Une activité qui s’effiloche au fil des ans. Propriétés foncières, friches industrielles, magasins de dentelle au détail, hangars : tout y passe, jusqu’à ce que la Ville de Calais acquiert, il y a deux ans, le terrain et les murs de l’usine de la rue des Salines. Ne restent à Noyon que ses métiers et sa magnifique collection de dessins… Mais, inexorablement, son activité s’effrite : ses bilans en témoignent. Ces cinq dernières années, Noyon n’a affiché qu’une seule fois des résultats positifs. Avec 16,2 millions d’euros de chiffre d’affaires en 2011, l’entreprise, avec encore 250 personnes, qui sortait d’un redressement judiciaire mouvementé (le Caudrésien Sophie Hallette avait d’ailleurs fait une offre), affichait une perte de plus de 1 million d’euros. Seul un résultat financier de plus de 2 millions d’euros masquait un résultat d’exploitation négatif de plus de 3 millions d’euros. En 2012, Noyon maintient ses positions (16,5 millions d’euros de chiffre d’affaires) et ne perd que 258 00 euros. Si 2013 voit une augmentation de son chiffre (17,2 millions d’euros), son point mort s’est relevé et le dentellier perd 1,6 million d’euros. Certes, 2014 laisse entrevoir une éclaircie, mais son chiffre d’affaires de 18,3 millions d’euros intègre 3,7 millions en produits exceptionnels. Début 2015, Noyon affiche même des embauches après cette augmentation du chiffre d’affaires de 7%. Un optimisme étonnant.

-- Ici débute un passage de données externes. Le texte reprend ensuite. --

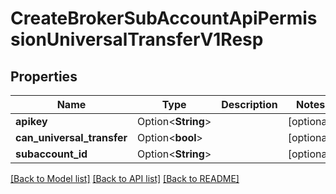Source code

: # CreateBrokerSubAccountApiPermissionUniversalTransferV1Resp

## Properties

Name | Type | Description | Notes
------------ | ------------- | ------------- | -------------
**apikey** | Option<**String**> |  | [optional]
**can_universal_transfer** | Option<**bool**> |  | [optional]
**subaccount_id** | Option<**String**> |  | [optional]

[[Back to Model list]](../README.md#documentation-for-models) [[Back to API list]](../README.md#documentation-for-api-endpoints) [[Back to README]](../README.md)


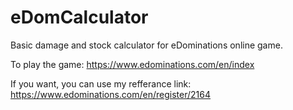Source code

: # eDomCalculator
Basic damage and stock calculator for eDominations online game.

To play the game: https://www.edominations.com/en/index

If you want, you can use my refferance link: https://www.edominations.com/en/register/2164
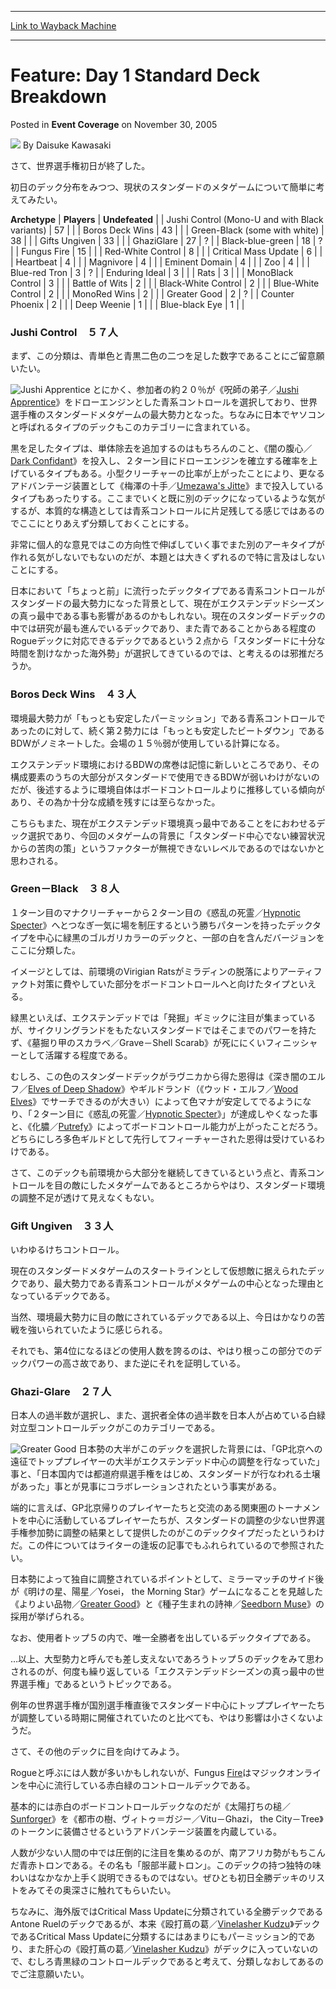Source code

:
---
[Link to Wayback Machine](https://web.archive.org/web/20211208005027/https://magic.wizards.com/en/articles/archive/event-coverage/feature-day-1-standard-deck-breakdown-2005-11-30)

[_metadata_:author]:- "Daisuke Kawasaki"
[_metadata_:description]:- "さて、世界選手権初日が終了した。 初日のデック分布をみつつ、現状のスタンダードのメタゲームについて簡単に考えてみたい。 ArchetypePlayersUndefeated Jushi Control (Mono-U and with Black variants)57 Boros Deck Wins43 Green-Black (some with white)38 Gifts Ungiven33 GhaziGlare27? Black-blue-green18? Fungus Fire15 Red-White Control8 Critical Mass Update6 Heartbeat4 Magnivore4 Eminent Domain4 Zoo4 Blue-red Tron3? Enduring Ideal3 Rats3"
[_metadata_:generator]:- "Drupal 7 (http://drupal.org)"
[_metadata_:node]:- "589356"
[_metadata_:publish_date]:- "2005-11-30"
[_metadata_:source]:- "div-main-content"
[_metadata_:title]:- "Feature: Day 1 Standard Deck Breakdown"
[_metadata_:wayback_capture_timestamp]:- "2021-12-08 00:50:27"
[_metadata_:wayback_raw_url]:- "https://web.archive.org/web/20211208005027id_/https://magic.wizards.com/en/articles/archive/event-coverage/feature-day-1-standard-deck-breakdown-2005-11-30"
[_metadata_:wayback_url]:- "https://magic.wizards.com/en/articles/archive/event-coverage/feature-day-1-standard-deck-breakdown-2005-11-30"
---


Feature: Day 1 Standard Deck Breakdown
======================================



 Posted in **Event Coverage**
 on November 30, 2005 






![](https://media.magic.wizards.com/styles/auth_small/public/generic-avatar-150_8.png)
By Daisuke Kawasaki











さて、世界選手権初日が終了した。


初日のデック分布をみつつ、現状のスタンダードのメタゲームについて簡単に考えてみたい。




 **Archetype** | **Players** | **Undefeated** |
| Jushi Control (Mono-U and with Black variants) | 57 |  |
| Boros Deck Wins | 43 |  |
| Green-Black (some with white) | 38 |  |
| Gifts Ungiven | 33 |  |
| GhaziGlare | 27 | ? |
| Black-blue-green | 18 | ? |
| Fungus Fire | 15 |  |
| Red-White Control | 8 |  |
| Critical Mass Update | 6 |  |
| Heartbeat | 4 |  |
| Magnivore | 4 |  |
| Eminent Domain | 4 |  |
| Zoo | 4 |  |
| Blue-red Tron | 3 | ? |
| Enduring Ideal | 3 |  |
| Rats | 3 |  |
| MonoBlack Control | 3 |  |
| Battle of Wits | 2 |  |
| Black-White Control | 2 |  |
| Blue-White Control | 2 |  |
| MonoRed Wins | 2 |  |
| Greater Good | 2 | ? |
| Counter Phoenix | 2 |  |
| Deep Weenie | 1 |  |
| Blue-black Eye | 1 |  |

### Jushi Control　５７人


まず、この分類は、青単色と青黒二色の二つを足した数字であることにご留意願いたい。


![Jushi Apprentice](http://gatherer.wizards.com/Handlers/Image.ashx?type=card&name=Jushi+Apprentice)
とにかく、参加者の約２０％が《呪師の弟子／[Jushi Apprentice](https://gatherer.wizards.com/Pages/Card/Details.aspx?name=Jushi+Apprentice)》をドローエンジンとした青系コントロールを選択しており、世界選手権のスタンダードメタゲームの最大勢力となった。ちなみに日本でヤソコンと呼ばれるタイプのデックもこのカテゴリーに含まれている。


黒を足したタイプは、単体除去を追加するのはもちろんのこと、《闇の腹心／[Dark Confidant](https://gatherer.wizards.com/Pages/Card/Details.aspx?name=Dark+Confidant)》を投入し、２ターン目にドローエンジンを確立する確率を上げているタイプもある。小型クリーチャーの比率が上がったことにより、更なるアドバンテージ装置として《梅澤の十手／[Umezawa's Jitte](https://gatherer.wizards.com/Pages/Card/Details.aspx?name=Umezawa%27s+Jitte)》まで投入しているタイプもあったりする。ここまでいくと既に別のデックになっているような気がするが、本質的な構造としては青系コントロールに片足残してる感じではあるのでここにとりあえず分類しておくことにする。


非常に個人的な意見ではこの方向性で伸ばしていく事でまた別のアーキタイプが作れる気がしないでもないのだが、本題とは大きくずれるので特に言及はしないことにする。


日本において「ちょっと前」に流行ったデックタイプである青系コントロールがスタンダードの最大勢力になった背景として、現在がエクステンデッドシーズンの真っ最中である事も影響があるのかもしれない。現在のスタンダードデックの中では研究が最も進んでいるデックであり、また青であることからある程度のRogueデックに対応できるデックであるという２点から「スタンダードに十分な時間を割けなかった海外勢」が選択してきているのでは、と考えるのは邪推だろうか。


### Boros Deck Wins　４３人


環境最大勢力が「もっとも安定したパーミッション」である青系コントロールであったのに対して、続く第２勢力には「もっとも安定したビートダウン」であるBDWがノミネートした。会場の１５％弱が使用している計算になる。


エクステンデッド環境におけるBDWの席巻は記憶に新しいところであり、その構成要素のうちの大部分がスタンダードで使用できるBDWが弱いわけがないのだが、後述するように環境自体はボードコントロールよりに推移している傾向があり、その為か十分な成績を残すには至らなかった。


こちらもまた、現在がエクステンデッド環境真っ最中であることをにおわせるデック選択であり、今回のメタゲームの背景に「スタンダード中心でない練習状況からの苦肉の策」というファクターが無視できないレベルであるのではないかと思わされる。


### Green－Black　３８人


１ターン目のマナクリーチャーから２ターン目の《惑乱の死霊／[Hypnotic Specter](https://gatherer.wizards.com/Pages/Card/Details.aspx?name=Hypnotic+Specter)》へとつなぎ一気に場を制圧するという勝ちパターンを持ったデックタイプを中心に緑黒のゴルガリカラーのデックと、一部の白を含んだバージョンをここに分類した。


イメージとしては、前環境のVirigian Ratsがミラディンの脱落によりアーティファクト対策に費やしていた部分をボードコントロールへと向けたタイプといえる。


緑黒といえば、エクステンデッドでは「発掘」ギミックに注目が集まっているが、サイクリングランドをもたないスタンダードではそこまでのパワーを持たず、《墓掘り甲のスカラベ／Grave－Shell Scarab》が死ににくいフィニッシャーとして活躍する程度である。


むしろ、この色のスタンダードデックがラヴニカから得た恩得は《深き闇のエルフ／[Elves of Deep Shadow](https://gatherer.wizards.com/Pages/Card/Details.aspx?name=Elves+of+Deep+Shadow)》やギルドランド（《ウッド・エルフ／[Wood Elves](https://gatherer.wizards.com/Pages/Card/Details.aspx?name=Wood+Elves)》でサーチできるのが大きい）によって色マナが安定してでるようになり、「２ターン目に《惑乱の死霊／[Hypnotic Specter](https://gatherer.wizards.com/Pages/Card/Details.aspx?name=Hypnotic+Specter)》」が達成しやくなった事と、《化膿／[Putrefy](https://gatherer.wizards.com/Pages/Card/Details.aspx?name=Putrefy)》によってボードコントロール能力が上がったことだろう。どちらにしろ多色ギルドとして先行してフィーチャーされた恩得は受けているわけである。


さて、このデックも前環境から大部分を継続してきているという点と、青系コントロールを目の敵にしたメタゲームであるところからやはり、スタンダード環境の調整不足が透けて見えなくもない。


### Gift Ungiven　３３人


いわゆるけちコントロール。


現在のスタンダードメタゲームのスタートラインとして仮想敵に据えられたデックであり、最大勢力である青系コントロールがメタゲームの中心となった理由となっているデックである。


当然、環境最大勢力に目の敵にされているデックである以上、今日はかなりの苦戦を強いられていたように感じられる。


それでも、第4位になるほどの使用人数を誇るのは、やはり根っこの部分でのデックパワーの高さ故であり、また逆にそれを証明している。


### Ghazi-Glare　２７人


日本人の過半数が選択し、また、選択者全体の過半数を日本人が占めている白緑対立型コントロールデックがこのカテゴリーである。


![Greater Good](http://gatherer.wizards.com/Handlers/Image.ashx?type=card&name=Greater+Good)
日本勢の大半がこのデックを選択した背景には、「GP北京への遠征でトッププレイヤーの大半がエクステンデッド中心の調整を行なっていた」事と、「日本国内では都道府県選手権をはじめ、スタンダードが行なわれる土壌があった」事とが見事にコラボレーションされたという事実がある。


端的に言えば、GP北京帰りのプレイヤーたちと交流のある関東圏のトーナメントを中心に活動しているプレイヤーたちが、スタンダードの調整の少ない世界選手権参加勢に調整の結果として提供したのがこのデックタイプだったというわけだ。この件についてはライターの逢坂の記事でもふれられているので参照されたい。


日本勢によって独自に調整されているポイントとして、ミラーマッチのサイド後が《明けの星、陽星／Yosei， the Morning Star》ゲームになることを見越した《よりよい品物／[Greater Good](https://gatherer.wizards.com/Pages/Card/Details.aspx?name=Greater+Good)》と《種子生まれの詩神／[Seedborn Muse](https://gatherer.wizards.com/Pages/Card/Details.aspx?name=Seedborn+Muse)》の採用が挙げられる。


なお、使用者トップ５の内で、唯一全勝者を出しているデックタイプである。


…以上、大型勢力と呼んでも差し支えないであろうトップ５のデックをみて思わされるのが、何度も繰り返している「エクステンデッドシーズンの真っ最中の世界選手権」であるというトピックである。


例年の世界選手権が国別選手権直後でスタンダード中心にトッププレイヤーたちが調整している時期に開催されていたのと比べても、やはり影響は小さくないようだ。


さて、その他のデックに目を向けてみよう。


Rogueと呼ぶには人数が多いかもしれないが、Fungus [Fire](https://gatherer.wizards.com/Pages/Card/Details.aspx?name=Fire)はマジックオンラインを中心に流行している赤白緑のコントロールデックである。


基本的には赤白のボードコントロールデックなのだが《太陽打ちの槌／[Sunforger](https://gatherer.wizards.com/Pages/Card/Details.aspx?name=Sunforger)》を《都市の樹、ヴィトゥ＝ガジー／Vitu－Ghazi， the City－Tree》のトークンに装備させるというアドバンテージ装置を内蔵している。


人数が少ない人間の中では圧倒的に注目を集めるのが、南アフリカ勢がもちこんだ青赤トロンである。その名も「服部半蔵トロン」。このデックの持つ独特の味わいはなかなか上手く説明できるものではない。ぜひとも初日全勝デッキのリストをみてその奥深さに触れてもらいたい。


ちなみに、海外版ではCritical Mass Updateに分類されている全勝デックであるAntone Ruelのデックであるが、本来《殴打蔦の葛／[Vinelasher Kudzu](https://gatherer.wizards.com/Pages/Card/Details.aspx?name=Vinelasher+Kudzu)》デックであるCritical Mass Updateに分類するにはあまりにもパーミッション的であり、また肝心の《殴打蔦の葛／[Vinelasher Kudzu](https://gatherer.wizards.com/Pages/Card/Details.aspx?name=Vinelasher+Kudzu)》がデックに入っていないので、むしろ青黒緑のコントロールデックであると考えて、分類しなおしてあるのでご注意願いたい。







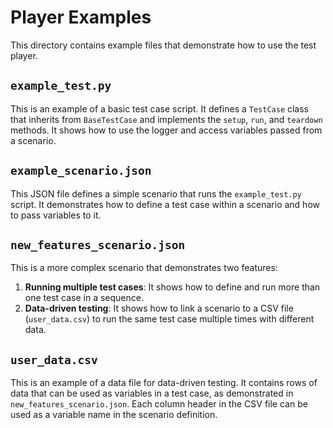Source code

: # Player Examples

This directory contains example files that demonstrate how to use the test player.

## `example_test.py`

This is an example of a basic test case script. It defines a `TestCase` class that inherits from `BaseTestCase` and implements the `setup`, `run`, and `teardown` methods. It shows how to use the logger and access variables passed from a scenario.

## `example_scenario.json`

This JSON file defines a simple scenario that runs the `example_test.py` script. It demonstrates how to define a test case within a scenario and how to pass variables to it.

## `new_features_scenario.json`

This is a more complex scenario that demonstrates two features:
1.  **Running multiple test cases**: It shows how to define and run more than one test case in a sequence.
2.  **Data-driven testing**: It shows how to link a scenario to a CSV file (`user_data.csv`) to run the same test case multiple times with different data.

## `user_data.csv`

This is an example of a data file for data-driven testing. It contains rows of data that can be used as variables in a test case, as demonstrated in `new_features_scenario.json`. Each column header in the CSV file can be used as a variable name in the scenario definition.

Scénarios. Quid aujourd’hui ? Avant un premier rendezvous d’étape au tribunal qui lui avait initialement laissé six mois, Noyon est au centre de toutes les attentions : clients, concurrents, fournisseurs. Le Caudrésien Sophie Hallette a été aperçu rue des Salines cet été et prépare son nouveau site avec une surface de plusieurs milliers de mètres carrés d’ateliers : de quoi y loger des centaines de métiers. Deux autres confrères du Cambrésis évaluent le parc des métiers Leavers et Jacquard, ainsi que la collection de dessins (notamment pour la robe, spécialité caudrésienne). Solstiss, majoritaire dans la teinturerie Color Biotech, sait depuis plusieurs mois que l’activité de Noyon est en berne. Desseilles, Codentel considèrent le sort de leur confrère avec appréhension car un fabricant qui disparaît fait mécaniquement baisser les volumes du marché qui ne se reportent pas intégralement sur ses confrères. Le passé en témoigne largement avec ce qui reste des centaines d’entreprises de dentelle d’antan… “Olivier Noyon travaille d’arrachepied, mais c’est compliqué”, souligne Patrick Gheerardyn, délégué général du Groupe Calais dentelles qui vient de réélire Olivier Noyon comme président. Que peut-on attendre des juges consulaires de Boulogne-sur-Mer ? Qu’ils liquident la société dont les actifs seraient octroyés à des confrères de Caudry, de Calais ou d’ailleurs ? Qu’ils attendent quelques mois un repreneur pour l’ensemble ? Ou qu’ils donnent le temps à Olivier Noyon de trouver une solution à l’heure où Noyon risque de sombrer définitivement ? Une certitude : la casse sociale sera à la hauteur d’une situation compliquée qui dure depuis plus d’une décennie.